Thyrotropin-Releasing Hormone-Degrading Enzyme in Human Serum Is Classified as Type II of Pyroglutamyl Aminopeptidase: Influence of Thyroid Status

Abstract

The characteristics of thyrotropin-releasing hormone (TRH)-degrading enzyme in human serum were studied. Serum was incubated in 0.1 M phosphate buffer containing [proline-3H]TRH at 37 degrees C. A thin layer chromatography analysis of TRH degradation did not show any radioactive peak located in an acid TRH position, but apparent radioactive peaks corresponding to His-Pro and His-ProNH2 occurred in the presence of p-hydroxymercuriphenyl sulfonic acid, an inhibitor of proline dipeptidase. With ion exchange paper chromatography, the formation of 3H-labeled His-Pro and His-ProNH2 was estimated as an end point in the measurement of pyroglutamyl aminopeptidase (pGlu-peptidase) activity. An assay using p-hydroxymercuriphenyl sulfonic acid was developed to sensitively quantitate the pGlu-peptidase.
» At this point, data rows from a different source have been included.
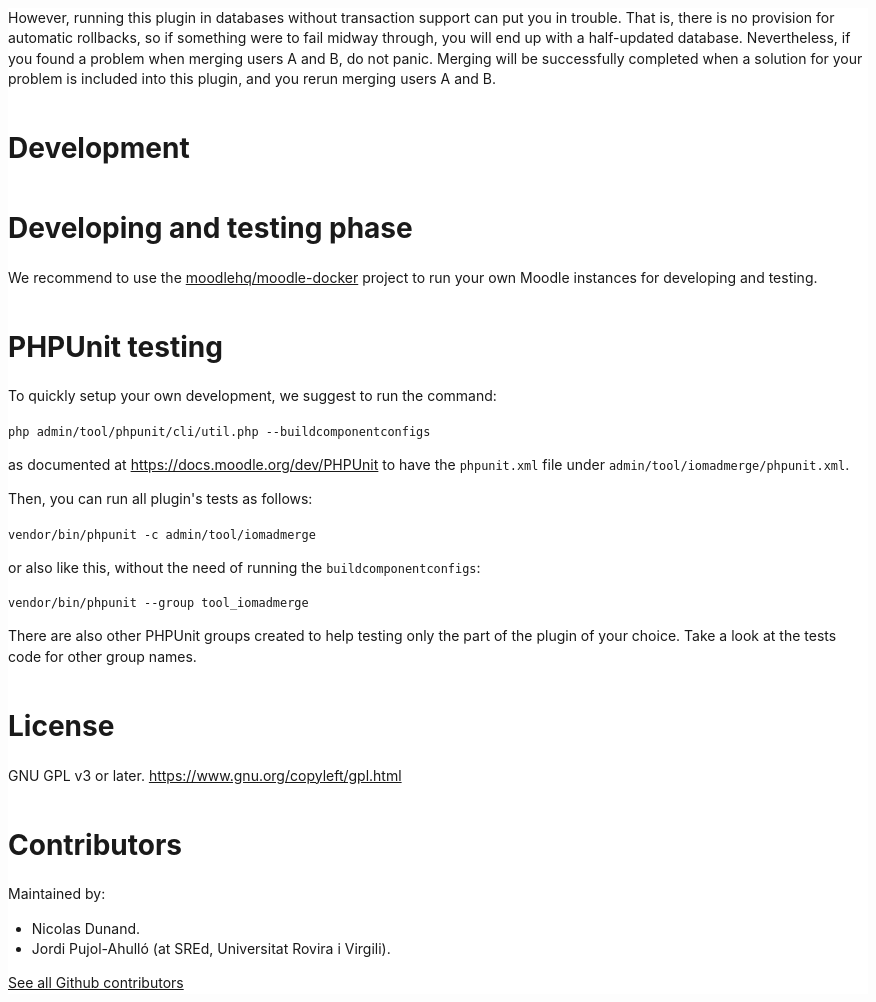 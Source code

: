 However, running this plugin in databases without
transaction support can put you in trouble. That is, there is no provision for
automatic rollbacks, so if something were to fail midway through,
you will end up with a half-updated database. Nevertheless, if you found a
problem when merging users A and B, do not panic. Merging will be successfully
completed when a solution for your problem is included into this plugin, and
you rerun merging users A and B.

Development
===========

Developing and testing phase
============================

We recommend to use the [moodlehq/moodle-docker](https://github.com/moodlehq/moodle-docker)
project to run your own Moodle instances for developing and testing.

PHPUnit testing
===============

To quickly setup your own development, we suggest to run the command:

```
php admin/tool/phpunit/cli/util.php --buildcomponentconfigs
```

as documented at https://docs.moodle.org/dev/PHPUnit to have the `phpunit.xml`
file under `admin/tool/iomadmerge/phpunit.xml`.

Then, you can run all plugin's tests as follows:

```
vendor/bin/phpunit -c admin/tool/iomadmerge
```

or also like this, without the need of running the `buildcomponentconfigs`:

```
vendor/bin/phpunit --group tool_iomadmerge
```

There are also other PHPUnit groups created to help testing only the part
of the plugin of your choice. Take a look at the tests code for other group names.

License
=======

GNU GPL v3 or later. https://www.gnu.org/copyleft/gpl.html

Contributors
============

Maintained by:
* Nicolas Dunand.
* Jordi Pujol-Ahulló (at SREd, Universitat Rovira i Virgili).

[See all Github contributors](https://github.com/ndunand/moodle-tool_iomadmerge/graphs/contributors)
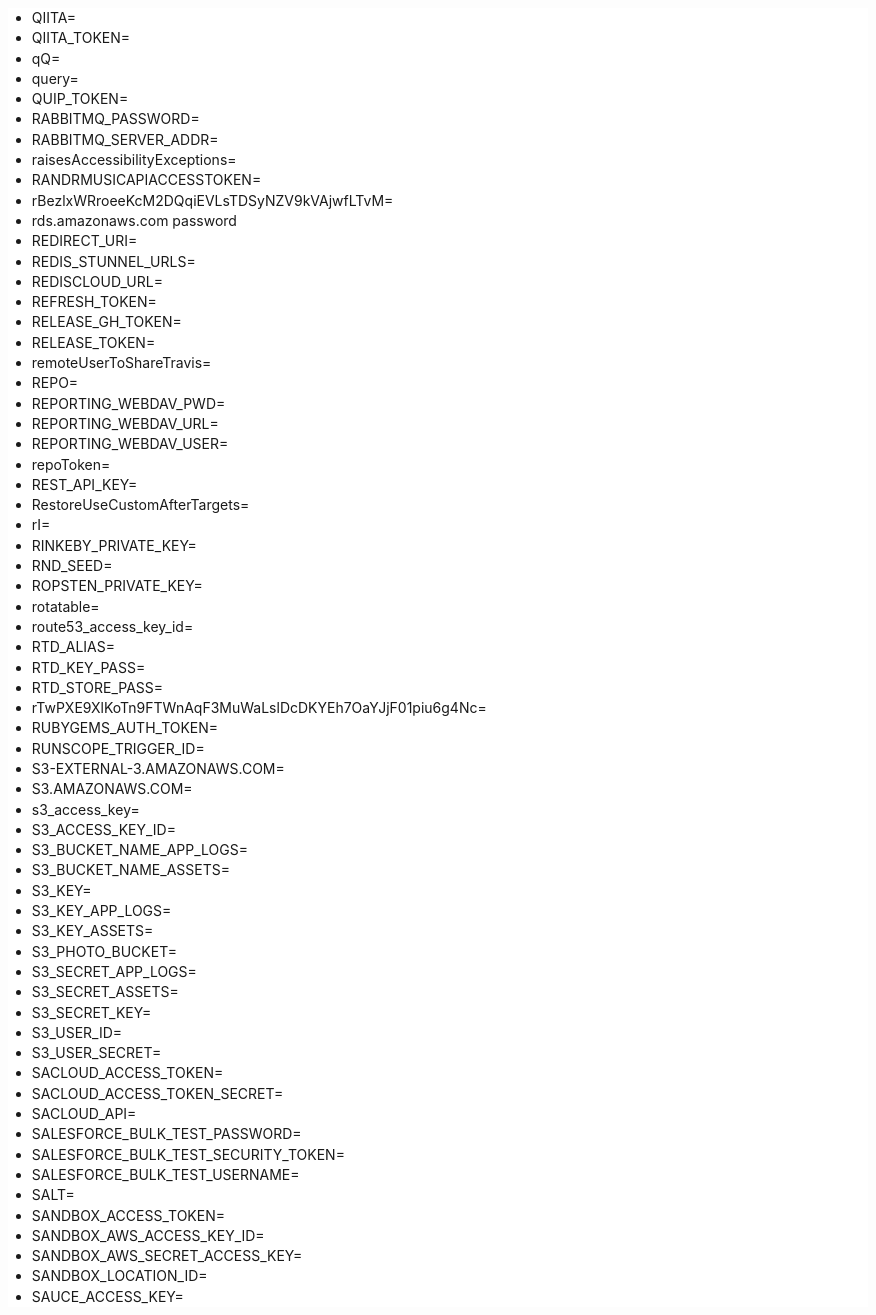 - QIITA=
- QIITA_TOKEN=
- qQ=
- query=
- QUIP_TOKEN=
- RABBITMQ_PASSWORD=
- RABBITMQ_SERVER_ADDR=
- raisesAccessibilityExceptions=
- RANDRMUSICAPIACCESSTOKEN=
- rBezlxWRroeeKcM2DQqiEVLsTDSyNZV9kVAjwfLTvM=
- rds.amazonaws.com password
- REDIRECT_URI=
- REDIS_STUNNEL_URLS=
- REDISCLOUD_URL=
- REFRESH_TOKEN=
- RELEASE_GH_TOKEN=
- RELEASE_TOKEN=
- remoteUserToShareTravis=
- REPO=
- REPORTING_WEBDAV_PWD=
- REPORTING_WEBDAV_URL=
- REPORTING_WEBDAV_USER=
- repoToken=
- REST_API_KEY=
- RestoreUseCustomAfterTargets=
- rI=
- RINKEBY_PRIVATE_KEY=
- RND_SEED=
- ROPSTEN_PRIVATE_KEY=
- rotatable=
- route53_access_key_id=
- RTD_ALIAS=
- RTD_KEY_PASS=
- RTD_STORE_PASS=
- rTwPXE9XlKoTn9FTWnAqF3MuWaLslDcDKYEh7OaYJjF01piu6g4Nc=
- RUBYGEMS_AUTH_TOKEN=
- RUNSCOPE_TRIGGER_ID=
- S3-EXTERNAL-3.AMAZONAWS.COM=
- S3.AMAZONAWS.COM=
- s3_access_key=
- S3_ACCESS_KEY_ID=
- S3_BUCKET_NAME_APP_LOGS=
- S3_BUCKET_NAME_ASSETS=
- S3_KEY=
- S3_KEY_APP_LOGS=
- S3_KEY_ASSETS=
- S3_PHOTO_BUCKET=
- S3_SECRET_APP_LOGS=
- S3_SECRET_ASSETS=
- S3_SECRET_KEY=
- S3_USER_ID=
- S3_USER_SECRET=
- SACLOUD_ACCESS_TOKEN=
- SACLOUD_ACCESS_TOKEN_SECRET=
- SACLOUD_API=
- SALESFORCE_BULK_TEST_PASSWORD=
- SALESFORCE_BULK_TEST_SECURITY_TOKEN=
- SALESFORCE_BULK_TEST_USERNAME=
- SALT=
- SANDBOX_ACCESS_TOKEN=
- SANDBOX_AWS_ACCESS_KEY_ID=
- SANDBOX_AWS_SECRET_ACCESS_KEY=
- SANDBOX_LOCATION_ID=
- SAUCE_ACCESS_KEY=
Neither bacitracin nor p-chloromercuribenzoic acid increased the activity of pGlu-peptidase. The addition of EDTA, dithiothreitol, and o-phenanthroline significantly inhibited pGlu-peptidase activity, but neither iodoacetamide nor ethylmaleimide altered its activity. The pGlu-peptidase had a stereotypic specificity for the tripeptide, pGlu-His-ProNH2 of TRH, and its Km was 44.9 microM. The pGlu-peptidase activity was not changed by either hyper- or hypothyroidism. The present data indicate that a TRH-degrading enzyme in human serum possesses a nature identical to type II of pGlu-peptidase which is not altered by thyroid status.